Na razie reżyser wciąż jest w centrum zainteresowania dzięki realizacji filmowej ekranizacji trylogii Tolkiena.
Wielu analityków rynku kinowego uważa, że za swą pracę zasłużył na oscarową nominację w kategorii "Najlepszy reżyser".
Peter Jackson jest jednak sceptyczny. Chociaż bardzo ceni wyróżnienia Amerykańskiej Akademii Filmowej, zdaje sobie sprawę, iż realizacja filmu fantasy nie jest najlepszym sposobem na zdobycie Oscara.
"Oczywiście, że wspaniale byłoby zdobyć Oscara. Od dziecka z zapartym tchem śledziłem wszystkie telewizyjne transmisje z ceremonii rozdawania nagród Amerykańskiej Akademii Filmowej" - zdradza Peter Jackson.

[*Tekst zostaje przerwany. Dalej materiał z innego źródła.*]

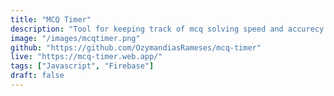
 ```yaml
---
title: "MCQ Timer"
description: "Tool for keeping track of mcq solving speed and accurecy."
image: "/images/mcqtimer.png"
github: "https://github.com/OzymandiasRameses/mcq-timer"
live: "https://mcq-timer.web.app/"
tags: ["Javascript", "Firebase"]
draft: false
---
```


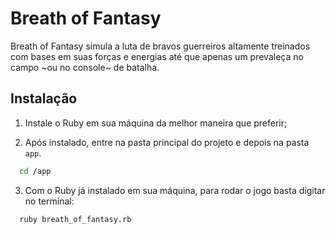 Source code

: 
# Breath of Fantasy

Breath of Fantasy simula a luta de bravos guerreiros altamente treinados com bases em suas forças e energias até que apenas um prevaleça no campo ~ou no console~ de batalha.




## Instalação

1) Instale o Ruby em sua máquina da melhor maneira que preferir;

2) Após instalado, entre na pasta principal do projeto e depois na pasta `app`.

```bash
  cd /app
```

3) Com o Ruby já instalado em sua máquina, para rodar o jogo basta digitar no terminal:

```bash
  ruby breath_of_fantasy.rb
```
     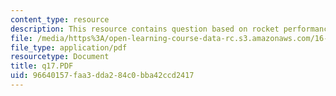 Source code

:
 ```yaml
---
content_type: resource
description: This resource contains question based on rocket performance.
file: /media/https%3A/open-learning-course-data-rc.s3.amazonaws.com/16-01-unified-engineering-i-ii-iii-iv-fall-2005-spring-2006/96640157faa3dda284c0bba42ccd2417_q17.PDF
file_type: application/pdf
resourcetype: Document
title: q17.PDF
uid: 96640157-faa3-dda2-84c0-bba42ccd2417
---
```

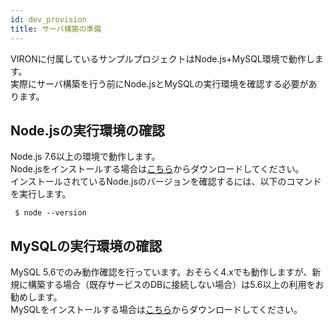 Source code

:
 ```yaml
---
id: dev_provision
title: サーバ構築の準備
---
```


VIRONに付属しているサンプルプロジェクトはNode.js+MySQL環境で動作します。  
実際にサーバ構築を行う前にNode.jsとMySQLの実行環境を確認する必要があります。  

## Node.jsの実行環境の確認

Node.js 7.6以上の環境で動作します。  
Node.jsをインストールする場合は[こちら](https://nodejs.org/en/download/)からダウンロードしてください。  
インストールされているNode.jsのバージョンを確認するには、以下のコマンドを実行します。

``` $ node --version```

## MySQLの実行環境の確認

MySQL 5.6でのみ動作確認を行っています。おそらく4.xでも動作しますが、新規に構築する場合（既存サービスのDBに接続しない場合）は5.6以上の利用をお勧めします。  
MySQLをインストールする場合は[こちら](https://dev.mysql.com/downloads/installer/)からダウンロードしてください。
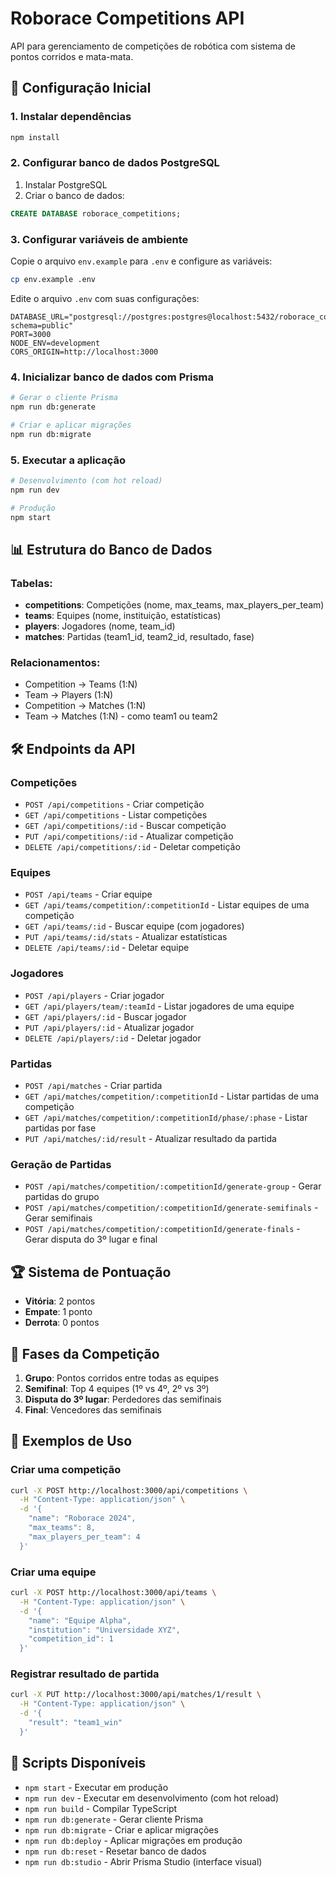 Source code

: # Roborace Competitions API

API para gerenciamento de competições de robótica com sistema de pontos corridos e mata-mata.

## 🚀 Configuração Inicial

### 1. Instalar dependências
```bash
npm install
```

### 2. Configurar banco de dados PostgreSQL
1. Instalar PostgreSQL
2. Criar o banco de dados:
```sql
CREATE DATABASE roborace_competitions;
```

### 3. Configurar variáveis de ambiente
Copie o arquivo `env.example` para `.env` e configure as variáveis:
```bash
cp env.example .env
```

Edite o arquivo `.env` com suas configurações:
```env
DATABASE_URL="postgresql://postgres:postgres@localhost:5432/roborace_competitions?schema=public"
PORT=3000
NODE_ENV=development
CORS_ORIGIN=http://localhost:3000
```

### 4. Inicializar banco de dados com Prisma
```bash
# Gerar o cliente Prisma
npm run db:generate

# Criar e aplicar migrações
npm run db:migrate
```

### 5. Executar a aplicação
```bash
# Desenvolvimento (com hot reload)
npm run dev

# Produção
npm start
```

## 📊 Estrutura do Banco de Dados

### Tabelas:
- **competitions**: Competições (nome, max_teams, max_players_per_team)
- **teams**: Equipes (nome, instituição, estatísticas)
- **players**: Jogadores (nome, team_id)
- **matches**: Partidas (team1_id, team2_id, resultado, fase)

### Relacionamentos:
- Competition → Teams (1:N)
- Team → Players (1:N)
- Competition → Matches (1:N)
- Team → Matches (1:N) - como team1 ou team2

## 🛠 Endpoints da API

### Competições
- `POST /api/competitions` - Criar competição
- `GET /api/competitions` - Listar competições
- `GET /api/competitions/:id` - Buscar competição
- `PUT /api/competitions/:id` - Atualizar competição
- `DELETE /api/competitions/:id` - Deletar competição

### Equipes
- `POST /api/teams` - Criar equipe
- `GET /api/teams/competition/:competitionId` - Listar equipes de uma competição
- `GET /api/teams/:id` - Buscar equipe (com jogadores)
- `PUT /api/teams/:id/stats` - Atualizar estatísticas
- `DELETE /api/teams/:id` - Deletar equipe

### Jogadores
- `POST /api/players` - Criar jogador
- `GET /api/players/team/:teamId` - Listar jogadores de uma equipe
- `GET /api/players/:id` - Buscar jogador
- `PUT /api/players/:id` - Atualizar jogador
- `DELETE /api/players/:id` - Deletar jogador

### Partidas
- `POST /api/matches` - Criar partida
- `GET /api/matches/competition/:competitionId` - Listar partidas de uma competição
- `GET /api/matches/competition/:competitionId/phase/:phase` - Listar partidas por fase
- `PUT /api/matches/:id/result` - Atualizar resultado da partida

### Geração de Partidas
- `POST /api/matches/competition/:competitionId/generate-group` - Gerar partidas do grupo
- `POST /api/matches/competition/:competitionId/generate-semifinals` - Gerar semifinais
- `POST /api/matches/competition/:competitionId/generate-finals` - Gerar disputa do 3º lugar e final

## 🏆 Sistema de Pontuação

- **Vitória**: 2 pontos
- **Empate**: 1 ponto
- **Derrota**: 0 pontos

## 🎯 Fases da Competição

1. **Grupo**: Pontos corridos entre todas as equipes
2. **Semifinal**: Top 4 equipes (1º vs 4º, 2º vs 3º)
3. **Disputa do 3º lugar**: Perdedores das semifinais
4. **Final**: Vencedores das semifinais

## 📝 Exemplos de Uso

### Criar uma competição
```bash
curl -X POST http://localhost:3000/api/competitions \
  -H "Content-Type: application/json" \
  -d '{
    "name": "Roborace 2024",
    "max_teams": 8,
    "max_players_per_team": 4
  }'
```

### Criar uma equipe
```bash
curl -X POST http://localhost:3000/api/teams \
  -H "Content-Type: application/json" \
  -d '{
    "name": "Equipe Alpha",
    "institution": "Universidade XYZ",
    "competition_id": 1
  }'
```

### Registrar resultado de partida
```bash
curl -X PUT http://localhost:3000/api/matches/1/result \
  -H "Content-Type: application/json" \
  -d '{
    "result": "team1_win"
  }'
```

## 🔧 Scripts Disponíveis

- `npm start` - Executar em produção
- `npm run dev` - Executar em desenvolvimento (com hot reload)
- `npm run build` - Compilar TypeScript
- `npm run db:generate` - Gerar cliente Prisma
- `npm run db:migrate` - Criar e aplicar migrações
- `npm run db:deploy` - Aplicar migrações em produção
- `npm run db:reset` - Resetar banco de dados
- `npm run db:studio` - Abrir Prisma Studio (interface visual)
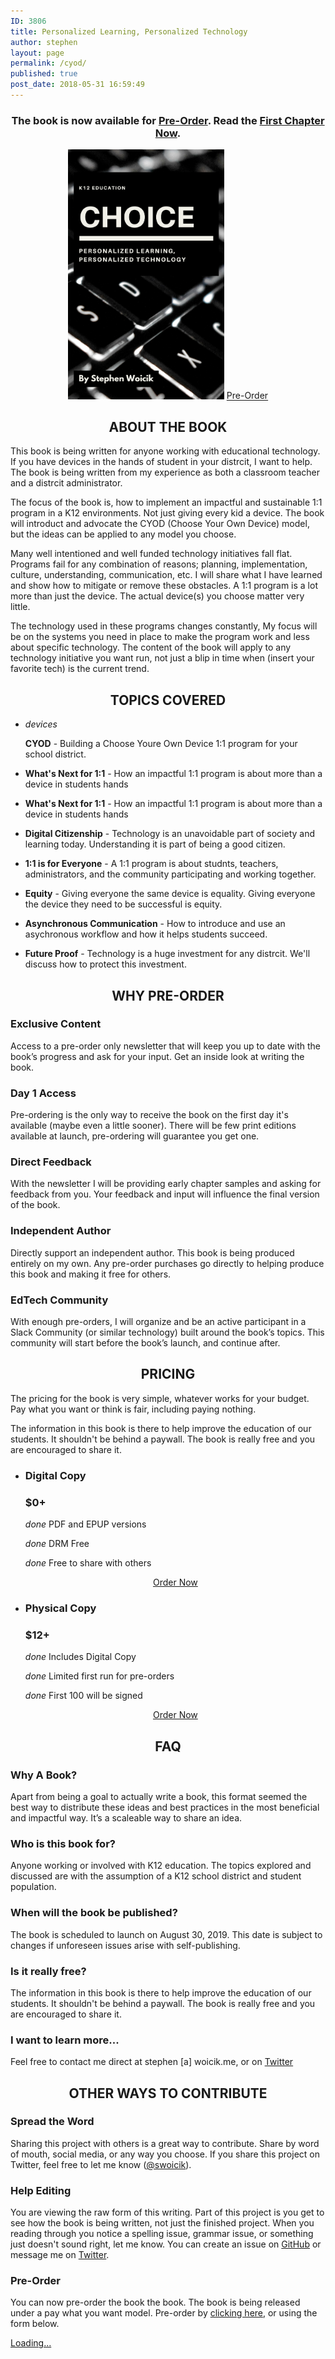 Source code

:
 ```yaml
---
ID: 3806
title: Personalized Learning, Personalized Technology
author: stephen
layout: page
permalink: /cyod/
published: true
post_date: 2018-05-31 16:59:49
---
```

<h3 style="text-align: center;">The book is now available for <a href="https://gumroad.com/l/CvEGu">Pre-Order</a>. Read the <a href="/2019/the-first-chapter">First Chapter Now</a>.</h3>

<p style="text-align: center;">
<img width="250" src="/assets/img/choice-3.png" />
<script src="https://gumroad.com/js/gumroad.js"></script>
<a class="gumroad-button" href="https://gum.co/CvEGu">Pre-Order</a>
</p>

<div class="post-line"></div>

<h2 id="the-book" style="text-align: center;">ABOUT THE BOOK</h2>

<p>This book is being written for anyone working with educational technology. If you have devices in the hands of student in your distrcit, I want to help. The book is being written from my experience as both a classroom teacher and a distrcit administrator. 

<p>The focus of the book is, how to implement an impactful and sustainable 1:1 program in a K12 environments. Not just giving every kid a device. The book will introduct and advocate the CYOD (Choose Your Own Device) model, but the ideas can be applied to any model you choose.</p>

<p>Many well intentioned and well funded technology initiatives fall flat. Programs fail for any combination of reasons; planning, implementation, culture, understanding, communication, etc. I will share what I have learned and show how to mitigate or remove these obstacles. A 1:1 program is a lot more than just the device. The actual device(s) you choose matter very little.</p>

<p>The technology used in these programs changes constantly, My focus will be on the systems you need in place to make the program work and less about specific technology. The content of the book will apply to any technology initiative you want run, not just a blip in time when (insert your favorite tech) is the current trend.</p>

<h2 id="topics" style="text-align: center;">TOPICS COVERED</h2>
  <section class="flex-grid">
    <ul>
      <li><i class="material-icons" style="text-align:center; width:100px;">devices</i><p><b>CYOD</b> - Building a Choose Youre Own Device 1:1 program for your school district.</p></li>
      <li><p><b>What's Next for 1:1</b> - How an impactful 1:1 program is about more than a device in students hands</p></li>
      <li><p><b>What's Next for 1:1</b> - How an impactful 1:1 program is about more than a device in students hands</p></li>
      <li><p><b>Digital Citizenship</b> - Technology is an unavoidable part of society and learning today. Understanding it is part of being a good citizen.</p></li>
      <li><p><b>1:1 is for Everyone</b> - A 1:1 program is about studnts, teachers, administrators, and the community participating and working together.</p></li>
      <li><p><b>Equity</b> - Giving everyone the same device is equality. Giving everyone the device they need to be successful is equity.</p></li>
      <li><p><b>Asynchronous Communication</b> - How to introduce and use an asychronous workflow and how it helps students succeed.</p></li>
      <li><p><b>Future Proof</b> - Technology is a huge investment for any distrcit. We'll discuss how to protect this investment.</p></li>
    </ul>
  </section>

<h2 id="pre-order" style="text-align: center;">WHY PRE-ORDER</h2>

<h3>Exclusive Content</h3>
<p>Access to a pre-order only newsletter that will keep you up to date with the book’s progress and ask for your input. Get an inside look at writing the book.</p>

<h3>Day 1 Access</h3>
<p>Pre-ordering is the only way to receive the book on the first day it's available (maybe even a little sooner). There will be few print editions available at launch, pre-ordering will guarantee you get one.</p>

<h3>Direct Feedback</h3>
<p>With the newsletter I will be providing early chapter samples and asking for feedback from you. Your feedback and input will influence the final version of the book.</p>

<h3>Independent Author</h3>
<p>Directly support an independent author. This book is being produced entirely on my own. Any pre-order purchases go directly to helping produce this book and making it free for others.</p>

<h3>EdTech Community</h3>
<p>With enough pre-orders, I will organize and be an active participant in a Slack Community (or similar technology) built around the book’s topics. This community will start before the book’s launch, and continue after.</p>


<h2 id="price" style="text-align: center;">PRICING</h2>

<p>The pricing for the book is very simple, whatever works for your budget. Pay what you want or think is fair, including paying nothing.</p>

<p>The information in this book is there to help improve the education of our students. It shouldn't be behind a paywall. The book is really free and you are encouraged to share it.</p>

<section class="flex-grid">
    <ul>
      <li>
        <h3>Digital Copy</h3>
        <h3>$0+</h3>
        <p><i class="material-icons">done</i> PDF and EPUP versions</p>
        <p><i class="material-icons">done</i> DRM Free</p>
        <p><i class="material-icons">done</i> Free to share with others</p>
        <p style="text-align: center;"><script src="https://gumroad.com/js/gumroad.js"></script><a class="gumroad-button" href="https://gum.co/CvEGu">Order Now</a></p>
      </li>
      <li>
        <h3>Physical Copy</h3>
        <h3>$12+</h3>
        <p><i class="material-icons">done</i> Includes Digital Copy</p>
        <p><i class="material-icons">done</i> Limited first run for pre-orders</p>
        <p><i class="material-icons">done</i> First 100 will be signed</p>
        <p style="text-align: center;"><script src="https://gumroad.com/js/gumroad.js"></script><a class="gumroad-button" href="https://gum.co/CvEGu">Order Now</a></p>
      </li>
    </ul>
  </section>

<div class="post-line"></div>

<h2 id="faq" style="text-align: center;">FAQ</h2>

<h3 id="why-a-book">Why A Book?</h3>
<p>Apart from being a goal to actually write a book, this format seemed the best way to distribute these ideas and best practices in the most beneficial and impactful way. It’s a scaleable way to share an idea.</p>

<h3>Who is this book for?</h3>
<p>Anyone working or involved with K12 education. The topics explored and discussed are with the assumption of a K12 school district and student population.</p>

<h3>When will the book be published?</h3>
<p>The book is scheduled to launch on August 30, 2019. This date is subject to changes if unforeseen issues arise with self-publishing.</p>

<h3>Is it really free?</h3>
<p>The information in this book is there to help improve the education of our students. It shouldn't be behind a paywall. The book is really free and you are encouraged to share it.</p>

<h3>I want to learn more...</h3>
<p>Feel free to contact me direct at stephen [a] woicik.me, or on <a href="https://twitter.com/swoicik">Twitter</a></p>

<h2 style="text-align: center;">OTHER WAYS TO CONTRIBUTE</h2>
<h3 id="spread-the-word">Spread the Word</h3>
<p>Sharing this project with others is a great way to contribute. Share by word of mouth, social media, or any way you choose. If you share this project on Twitter, feel free to let me know (<a href="https://twitter.com/swoicik">@swoicik</a>).</p>
<h3 id="help-editing">Help Editing</h3>
<p>You are viewing the raw form of this writing. Part of this project is you get to see how the book is being written, not just the finished project. When you reading through you notice a spelling issue, grammar issue, or something just doesn't sound right, let me know. You can create an issue on <a href="https://github.com/swoicik/cyod/issues">GitHub</a> or message me on <a href="https://twitter.com/swoicik">Twitter</a>.</p>
<h3>Pre-Order</h3>
<p>You can now pre-order the book the book. The book is being released under a pay what you want model. Pre-order by <a href="https://gumroad.com/l/CvEGu" target="_blank" rel="noopener noreferrer">clicking here</a>, or using the form below. </p>


<script src="https://gumroad.com/js/gumroad-embed.js"></script>
<div class="gumroad-product-embed" data-gumroad-product-id="CvEGu"><a href="https://gumroad.com/l/CvEGu">Loading...</a></div>
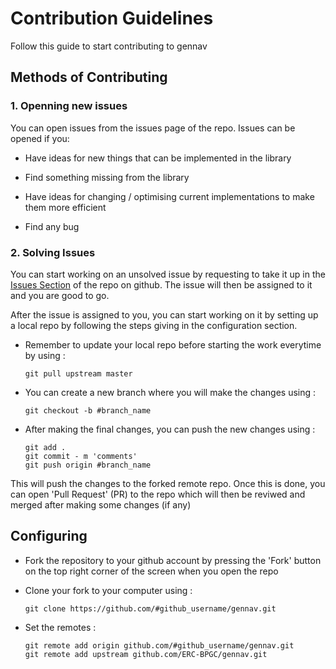 # Contribution Guidelines

Follow this guide to start contributing to gennav

## Methods of Contributing

### 1. Openning new issues

You can open issues from the issues page of the repo. Issues can be opened if you:

* Have ideas for new things that can be implemented in the library

* Find something missing from the library 

* Have ideas for changing / optimising current implementations to make them more 
  efficient 

* Find any bug 

### 2. Solving Issues

You can start working on an unsolved issue by requesting to take it up in the [Issues Section](https://github.com/ERC-BPGC/gennav/issues) of the repo on github. The issue will then be assigned to it and you are good to go.

After the issue is assigned to you, you can start working on it by setting up a local
repo by following the steps giving in the configuration section.

* Remember to update your local repo before starting the work everytime by using :
	
	```
	git pull upstream master
	```

* You can create a new branch where you will make the changes using :

	```
	git checkout -b #branch_name
	```

* After making the final changes, you can push the new changes using :

	```
	git add .
	git commit - m 'comments'
	git push origin #branch_name
	```

This will push the changes to the forked remote repo. Once this is done, you can open 'Pull Request' (PR) to the repo which will then be reviwed and merged after making some changes (if any)

## Configuring

* Fork the repository to your github account by pressing the 'Fork' button on the top  	 right corner of the screen when you open the repo

* Clone your fork to your computer using :
	
	```
	git clone https://github.com/#github_username/gennav.git
	```

* Set the remotes :

	```
	git remote add origin github.com/#github_username/gennav.git
	git remote add upstream github.com/ERC-BPGC/gennav.git
	```
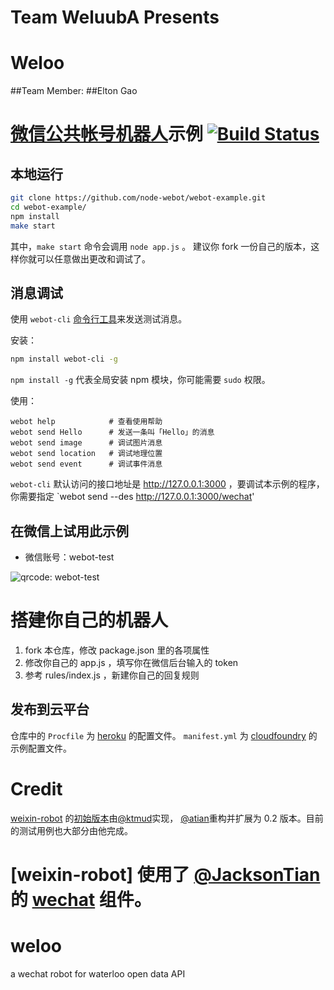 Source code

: # Team WeluubA Presents
# Weloo

##Team Member:
##Elton Gao

# [微信公共帐号机器人](https://github.com/node-webot/weixin-robot)示例 [![Build Status](https://api.travis-ci.org/node-webot/webot-example.png?branch=master)](https://travis-ci.org/node-webot/webot-example)

## 本地运行

```bash
git clone https://github.com/node-webot/webot-example.git
cd webot-example/
npm install
make start
```

其中，`make start` 命令会调用 `node app.js` 。
建议你 fork 一份自己的版本，这样你就可以任意做出更改和调试了。


## 消息调试

使用 `webot-cli` [命令行工具](https://github.com/node-webot/webot-cli)来发送测试消息。

安装：

```bash
npm install webot-cli -g
```

`npm install -g` 代表全局安装 npm 模块，你可能需要 `sudo` 权限。

使用：

```
webot help            # 查看使用帮助
webot send Hello      # 发送一条叫「Hello」的消息
webot send image      # 调试图片消息
webot send location   # 调试地理位置
webot send event      # 调试事件消息
```

`webot-cli` 默认访问的接口地址是 http://127.0.0.1:3000 ，要调试本示例的程序，
你需要指定 `webot send --des http://127.0.0.1:3000/wechat'


## 在微信上试用此示例

- 微信账号：webot-test

![qrcode: webot-test](https://raw.github.com/node-webot/webot-example/master/qrcode.jpg)

# 搭建你自己的机器人

1. fork 本仓库，修改 package.json 里的各项属性
2. 修改你自己的 app.js ，填写你在微信后台输入的 token 
3. 参考 rules/index.js ，新建你自己的回复规则

## 发布到云平台

仓库中的 `Procfile` 为 [heroku](http://www.heroku.com/) 的配置文件。
`manifest.yml` 为 [cloudfoundry](http://www.cloudfoundry.com/) 的示例配置文件。

# Credit

[weixin-robot](https://github.com/node-webot/weixin-robot) 的[初始版本](https://github.com/node-webot/weixin-robot/tree/0.0.x)由[@ktmud](https://github.com/ktmud)实现，
[@atian](https://github.com/atian25)重构并扩展为 0.2 版本。目前的测试用例也大部分由他完成。

[weixin-robot] 使用了 [@JacksonTian](https://github.com/JacksonTian) 的 [wechat](https://github.com/node-webot/wechat) 组件。
=======
weloo
=====

a wechat robot for waterloo open data API
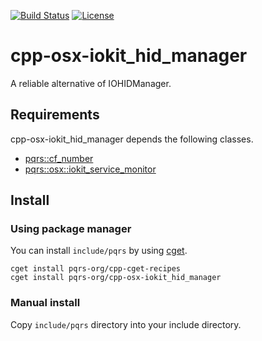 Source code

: [![Build Status](https://travis-ci.org/pqrs-org/cpp-osx-iokit_hid_manager.svg?branch=master)](https://travis-ci.org/pqrs-org/cpp-osx-iokit_hid_manager)
[![License](https://img.shields.io/badge/license-Boost%20Software%20License-blue.svg)](https://github.com/pqrs-org/cpp-osx-iokit_hid_manager/blob/master/LICENSE.md)

# cpp-osx-iokit_hid_manager

A reliable alternative of IOHIDManager.

## Requirements

cpp-osx-iokit_hid_manager depends the following classes.

- [pqrs::cf_number](https://github.com/pqrs-org/cpp-cf_number)
- [pqrs::osx::iokit_service_monitor](https://github.com/pqrs-org/cpp-osx-iokit_service_monitor)

## Install

### Using package manager

You can install `include/pqrs` by using [cget](https://github.com/pfultz2/cget).

```shell
cget install pqrs-org/cpp-cget-recipes
cget install pqrs-org/cpp-osx-iokit_hid_manager
```

### Manual install

Copy `include/pqrs` directory into your include directory.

"Otrzymanie statuetki byłoby na pewno niewiarygodnym przeżyciem, punktem zwrotnym w mojej karierze, co do tego nie mam wątpliwości. Jednak realizując filmową adaptację Władcy Pierścieni nie myślałem o Oscarach, myślałem o publiczności" - wyjaśnia reżyser.
"Wszystkie trzy filmy są z gatunku fantasy, a nie jest to gatunek, który członkowie Amerykańskiej Akademii Filmowej traktują poważnie. Szczególnie przyznając oscarowe nominacje" - dodaje Peter Jackson.